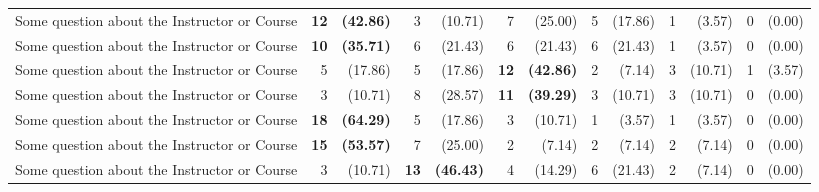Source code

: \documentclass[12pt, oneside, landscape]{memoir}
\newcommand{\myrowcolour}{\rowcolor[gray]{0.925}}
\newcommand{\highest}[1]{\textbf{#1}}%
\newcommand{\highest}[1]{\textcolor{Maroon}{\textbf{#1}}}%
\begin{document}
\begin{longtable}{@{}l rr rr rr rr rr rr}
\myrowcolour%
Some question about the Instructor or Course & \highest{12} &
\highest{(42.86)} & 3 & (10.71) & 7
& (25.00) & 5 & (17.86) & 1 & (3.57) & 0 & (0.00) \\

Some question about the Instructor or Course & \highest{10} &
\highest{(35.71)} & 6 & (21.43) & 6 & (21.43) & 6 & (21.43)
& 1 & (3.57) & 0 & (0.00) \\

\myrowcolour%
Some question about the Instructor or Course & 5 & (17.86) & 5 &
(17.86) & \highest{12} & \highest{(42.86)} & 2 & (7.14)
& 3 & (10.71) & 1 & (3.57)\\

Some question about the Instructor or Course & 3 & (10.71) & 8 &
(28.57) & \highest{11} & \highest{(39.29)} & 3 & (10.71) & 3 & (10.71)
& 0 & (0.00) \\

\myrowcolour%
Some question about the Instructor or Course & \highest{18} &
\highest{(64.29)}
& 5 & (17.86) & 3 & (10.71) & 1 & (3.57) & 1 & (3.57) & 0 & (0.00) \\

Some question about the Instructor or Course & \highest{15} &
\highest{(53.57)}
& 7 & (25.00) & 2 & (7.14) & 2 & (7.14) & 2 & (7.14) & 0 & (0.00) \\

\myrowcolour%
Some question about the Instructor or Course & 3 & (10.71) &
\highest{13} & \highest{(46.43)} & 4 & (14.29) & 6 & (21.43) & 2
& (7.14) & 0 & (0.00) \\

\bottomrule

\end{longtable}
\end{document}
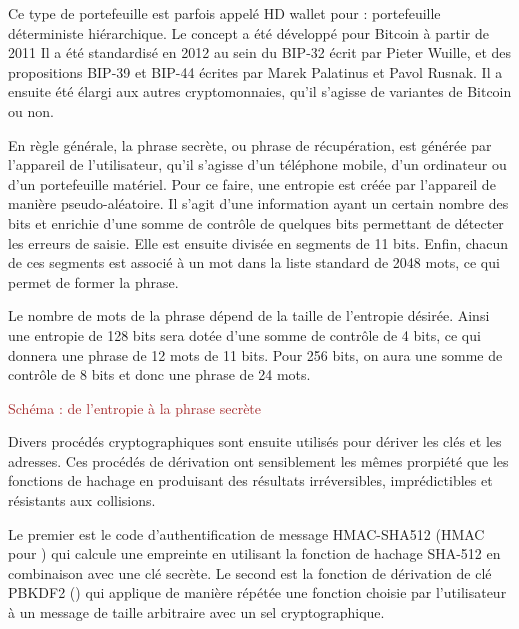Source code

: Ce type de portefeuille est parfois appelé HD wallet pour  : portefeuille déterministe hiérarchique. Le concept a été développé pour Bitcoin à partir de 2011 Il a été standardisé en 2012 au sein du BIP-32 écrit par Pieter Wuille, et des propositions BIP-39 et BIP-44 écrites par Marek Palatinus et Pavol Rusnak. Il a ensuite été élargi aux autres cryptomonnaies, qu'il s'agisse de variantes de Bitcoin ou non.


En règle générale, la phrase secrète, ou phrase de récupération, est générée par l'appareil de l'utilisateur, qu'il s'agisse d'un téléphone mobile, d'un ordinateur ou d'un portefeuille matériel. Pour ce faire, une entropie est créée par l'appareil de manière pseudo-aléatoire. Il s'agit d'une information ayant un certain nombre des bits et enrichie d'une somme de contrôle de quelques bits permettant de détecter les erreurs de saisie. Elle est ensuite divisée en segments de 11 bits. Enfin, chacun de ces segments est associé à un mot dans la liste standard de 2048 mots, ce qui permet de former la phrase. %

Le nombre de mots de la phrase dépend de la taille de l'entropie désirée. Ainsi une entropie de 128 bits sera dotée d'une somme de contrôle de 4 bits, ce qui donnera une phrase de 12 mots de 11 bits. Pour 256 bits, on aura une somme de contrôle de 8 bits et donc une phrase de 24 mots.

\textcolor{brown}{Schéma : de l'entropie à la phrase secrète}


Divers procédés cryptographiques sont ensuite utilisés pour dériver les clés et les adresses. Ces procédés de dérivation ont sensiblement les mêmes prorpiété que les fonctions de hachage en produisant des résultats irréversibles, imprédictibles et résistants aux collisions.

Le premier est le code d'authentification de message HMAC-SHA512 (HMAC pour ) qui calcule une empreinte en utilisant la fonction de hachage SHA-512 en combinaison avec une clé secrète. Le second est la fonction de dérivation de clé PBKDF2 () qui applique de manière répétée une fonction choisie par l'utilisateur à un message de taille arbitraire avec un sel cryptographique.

---

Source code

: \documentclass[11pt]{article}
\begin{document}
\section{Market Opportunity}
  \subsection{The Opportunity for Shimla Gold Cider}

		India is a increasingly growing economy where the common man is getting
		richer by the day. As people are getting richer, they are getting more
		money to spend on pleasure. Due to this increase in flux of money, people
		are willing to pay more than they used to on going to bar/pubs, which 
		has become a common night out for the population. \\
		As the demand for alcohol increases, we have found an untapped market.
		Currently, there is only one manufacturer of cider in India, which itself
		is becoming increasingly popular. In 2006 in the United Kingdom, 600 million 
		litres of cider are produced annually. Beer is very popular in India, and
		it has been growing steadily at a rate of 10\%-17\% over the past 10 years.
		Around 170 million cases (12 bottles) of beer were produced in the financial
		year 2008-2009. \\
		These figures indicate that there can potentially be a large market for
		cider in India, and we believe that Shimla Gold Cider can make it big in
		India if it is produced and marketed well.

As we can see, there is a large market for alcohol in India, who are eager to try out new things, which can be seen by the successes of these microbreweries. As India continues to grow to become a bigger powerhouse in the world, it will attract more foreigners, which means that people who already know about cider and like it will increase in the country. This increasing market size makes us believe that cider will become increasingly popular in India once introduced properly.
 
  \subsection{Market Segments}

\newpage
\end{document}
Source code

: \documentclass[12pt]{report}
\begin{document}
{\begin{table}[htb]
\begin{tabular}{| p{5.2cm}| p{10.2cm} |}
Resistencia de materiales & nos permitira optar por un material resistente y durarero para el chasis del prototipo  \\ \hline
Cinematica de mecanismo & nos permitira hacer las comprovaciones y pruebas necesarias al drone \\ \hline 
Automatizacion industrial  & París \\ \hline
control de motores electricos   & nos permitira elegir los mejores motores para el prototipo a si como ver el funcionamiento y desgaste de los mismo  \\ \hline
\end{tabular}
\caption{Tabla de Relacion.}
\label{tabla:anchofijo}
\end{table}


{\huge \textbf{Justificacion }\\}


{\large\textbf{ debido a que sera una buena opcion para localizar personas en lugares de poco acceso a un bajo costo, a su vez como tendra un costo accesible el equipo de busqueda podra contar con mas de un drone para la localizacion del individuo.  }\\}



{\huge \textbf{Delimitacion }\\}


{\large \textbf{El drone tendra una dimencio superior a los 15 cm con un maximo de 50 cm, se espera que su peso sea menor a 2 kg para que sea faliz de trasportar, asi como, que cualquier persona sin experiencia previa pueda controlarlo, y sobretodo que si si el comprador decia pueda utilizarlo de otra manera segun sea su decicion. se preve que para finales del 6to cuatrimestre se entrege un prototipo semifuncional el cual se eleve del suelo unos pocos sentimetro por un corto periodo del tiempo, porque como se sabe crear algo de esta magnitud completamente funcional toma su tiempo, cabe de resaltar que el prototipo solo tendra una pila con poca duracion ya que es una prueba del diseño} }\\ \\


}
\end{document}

• [Task to complete]
Wherever the string "they" appears in the listing above, show the whole line.

• [Answer area]
		richer by the day. As people are getting richer, they are getting more
		are willing to pay more than they used to on going to bar/pubs, which 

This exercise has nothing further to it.